Re: Apache-hosted CI (was Re: Build error in master branch)

Posted by Vladimir Sitnikov <si...@gmail.com>.
>especially considering the benefit to all of having the master branch always at a particular standard.

That is of no discussion.
You are 100% right here.

However, that statement is a bit sparse.
What I mean is "a standard" could be to "test javadoc in CI only".
Or even "skip checkstyle for default builds, and check that is CI".
That would allow non-styled code to sneak into repository for a short
time (yet the code is buildable), however it would dramatically reduce
the build times for everyone => thus more time to write better code
and tests.

> I said that I would not put an “undue burden” on committers

I do not ignore that. I'm just trying to understand how far are you
pushing "put more burden" part of the equation.

I do not like this one as it is a bit broad:
Julian> But I would be inclined to put more burden on the committer


Julian> committers need to use whatever tools are that their disposal

If you mean "committers should use CI" here ^^^, that is perfectly fine for me.


Julian> If the river is not clean it makes everyone’s life more difficult.

Frankly speaking, I see no problems if "javadoc build" fails from time to time.
Does "100% quality" indeed matters that much?
An example how "pre-commit-testing saved the world" would help here to
change my mind.
On the other hand, we have recently used --amend to fix some things
with a great success.
Thus I treat 99.x% as "good enough".

Just in case: there's a "performance river" (I do remember there's an
issue I need to look into).
I'm not sure if we can and/or need to keep it 100% safe (e.g. "no
commit is allowed to degrade performance for no reason").

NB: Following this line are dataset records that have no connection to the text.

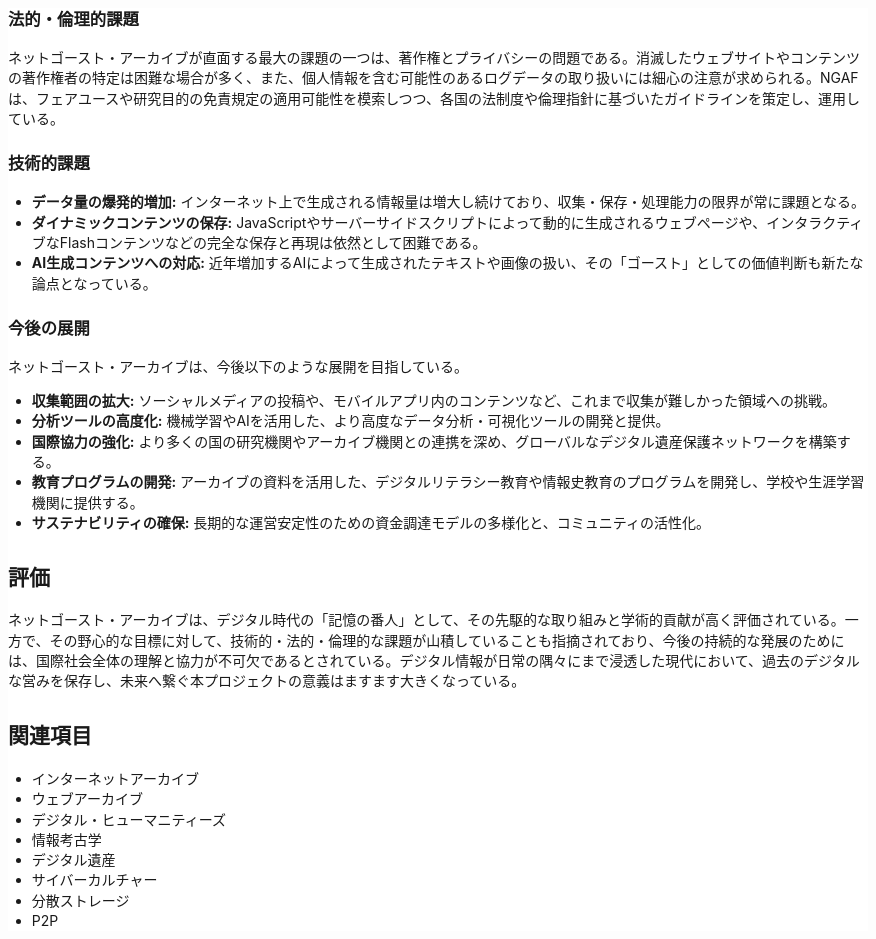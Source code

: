### 法的・倫理的課題

ネットゴースト・アーカイブが直面する最大の課題の一つは、著作権とプライバシーの問題である。消滅したウェブサイトやコンテンツの著作権者の特定は困難な場合が多く、また、個人情報を含む可能性のあるログデータの取り扱いには細心の注意が求められる。NGAFは、フェアユースや研究目的の免責規定の適用可能性を模索しつつ、各国の法制度や倫理指針に基づいたガイドラインを策定し、運用している。

### 技術的課題

*   **データ量の爆発的増加:** インターネット上で生成される情報量は増大し続けており、収集・保存・処理能力の限界が常に課題となる。
*   **ダイナミックコンテンツの保存:** JavaScriptやサーバーサイドスクリプトによって動的に生成されるウェブページや、インタラクティブなFlashコンテンツなどの完全な保存と再現は依然として困難である。
*   **AI生成コンテンツへの対応:** 近年増加するAIによって生成されたテキストや画像の扱い、その「ゴースト」としての価値判断も新たな論点となっている。

### 今後の展開

ネットゴースト・アーカイブは、今後以下のような展開を目指している。

*   **収集範囲の拡大:** ソーシャルメディアの投稿や、モバイルアプリ内のコンテンツなど、これまで収集が難しかった領域への挑戦。
*   **分析ツールの高度化:** 機械学習やAIを活用した、より高度なデータ分析・可視化ツールの開発と提供。
*   **国際協力の強化:** より多くの国の研究機関やアーカイブ機関との連携を深め、グローバルなデジタル遺産保護ネットワークを構築する。
*   **教育プログラムの開発:** アーカイブの資料を活用した、デジタルリテラシー教育や情報史教育のプログラムを開発し、学校や生涯学習機関に提供する。
*   **サステナビリティの確保:** 長期的な運営安定性のための資金調達モデルの多様化と、コミュニティの活性化。

## 評価

ネットゴースト・アーカイブは、デジタル時代の「記憶の番人」として、その先駆的な取り組みと学術的貢献が高く評価されている。一方で、その野心的な目標に対して、技術的・法的・倫理的な課題が山積していることも指摘されており、今後の持続的な発展のためには、国際社会全体の理解と協力が不可欠であるとされている。デジタル情報が日常の隅々にまで浸透した現代において、過去のデジタルな営みを保存し、未来へ繋ぐ本プロジェクトの意義はますます大きくなっている。

## 関連項目

*   インターネットアーカイブ
*   ウェブアーカイブ
*   デジタル・ヒューマニティーズ
*   情報考古学
*   デジタル遺産
*   サイバーカルチャー
*   分散ストレージ
*   P2P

Well, instead of discussing things in theory, we could just vote to
hear from others.

Vladimir

Re: Apache-hosted CI (was Re: Build error in master branch)

Posted by Julian Hyde <jh...@apache.org>.
Vladimir,

We’re not going to be able to have a civilized discussion if you don’t read what I write.

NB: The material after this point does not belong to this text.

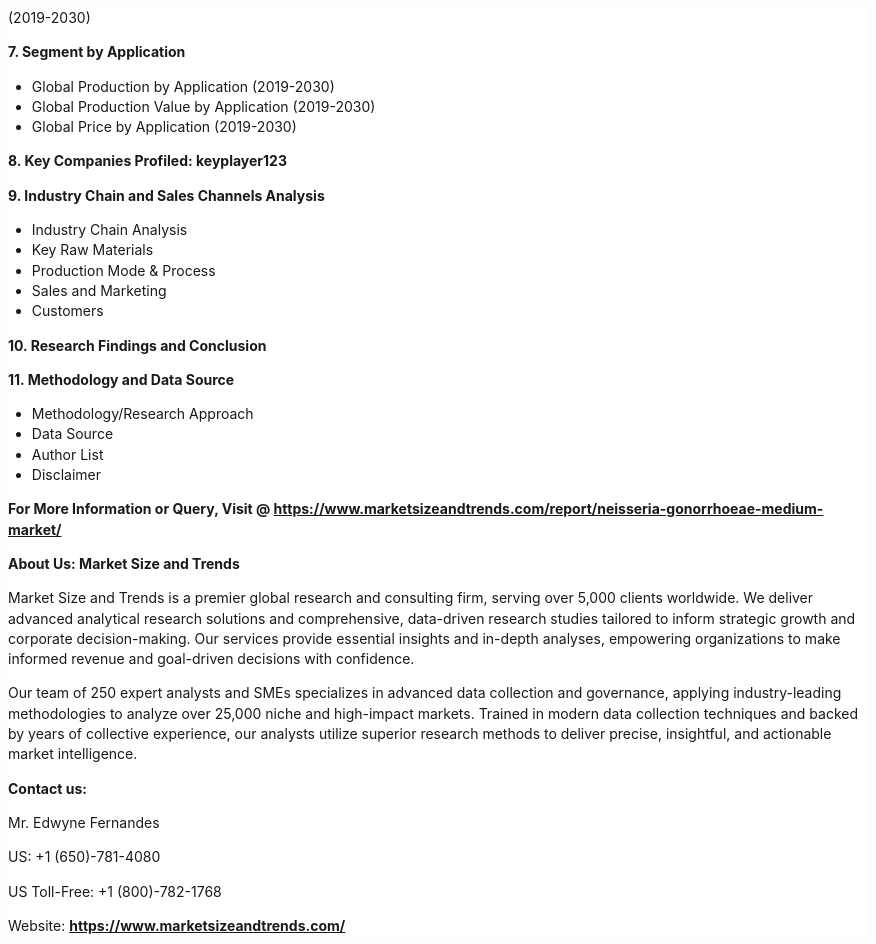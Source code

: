 (2019-2030)</li></ul><p><strong>7. Segment by Application</strong></p><ul><li>Global Production by Application (2019-2030)</li><li>Global Production Value by Application (2019-2030)</li><li>Global Price by Application (2019-2030)</li></ul><p><strong>8. Key Companies Profiled: keyplayer123</strong></p><p><strong>9. Industry Chain and Sales Channels Analysis</strong></p><ul><li>Industry Chain Analysis</li><li>Key Raw Materials</li><li>Production Mode &amp; Process</li><li>Sales and Marketing</li><li>Customers</li></ul><p><strong>10. Research Findings and Conclusion</strong></p><p><strong>11. Methodology and Data Source</strong></p><ul><li>Methodology/Research Approach</li><li>Data Source</li><li>Author List</li><li>Disclaimer</li></ul></p><p><strong>For More Information or Query, Visit @ <a href="https://www.marketsizeandtrends.com/report/neisseria-gonorrhoeae-medium-market/">https://www.marketsizeandtrends.com/report/neisseria-gonorrhoeae-medium-market/</a></strong></p><p><strong>About Us: Market Size and Trends</strong></p><p>Market Size and Trends is a premier global research and consulting firm, serving over 5,000 clients worldwide. We deliver advanced analytical research solutions and comprehensive, data-driven research studies tailored to inform strategic growth and corporate decision-making. Our services provide essential insights and in-depth analyses, empowering organizations to make informed revenue and goal-driven decisions with confidence.</p><p>Our team of 250 expert analysts and SMEs specializes in advanced data collection and governance, applying industry-leading methodologies to analyze over 25,000 niche and high-impact markets. Trained in modern data collection techniques and backed by years of collective experience, our analysts utilize superior research methods to deliver precise, insightful, and actionable market intelligence.</p><p><strong>Contact us:</strong></p><p>Mr. Edwyne Fernandes</p><p>US: +1 (650)-781-4080</p><p>US Toll-Free: +1 (800)-782-1768</p><p>Website: <strong><a href="https://www.marketsizeandtrends.com/">https://www.marketsizeandtrends.com/</a></strong></p>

I said that I would not put an “undue burden” on committers, and you chose to ignore that.

Let’s consider what is a reasonable burden, especially considering the benefit to all of having the master branch always at a particular standard.

Julian


Re: Apache-hosted CI (was Re: Build error in master branch)

Posted by Vladimir Sitnikov <si...@gmail.com>.
>Is the water in the river safe to drink?

You need a test for that (== CI).
No tests -- no safety.

Frankly speaking, I would rather go though "send PR, wait CI, then use
that commit" route instead of "mvn test in my dev environment, then
commit".

At the end of the day, my git working copy is never clean.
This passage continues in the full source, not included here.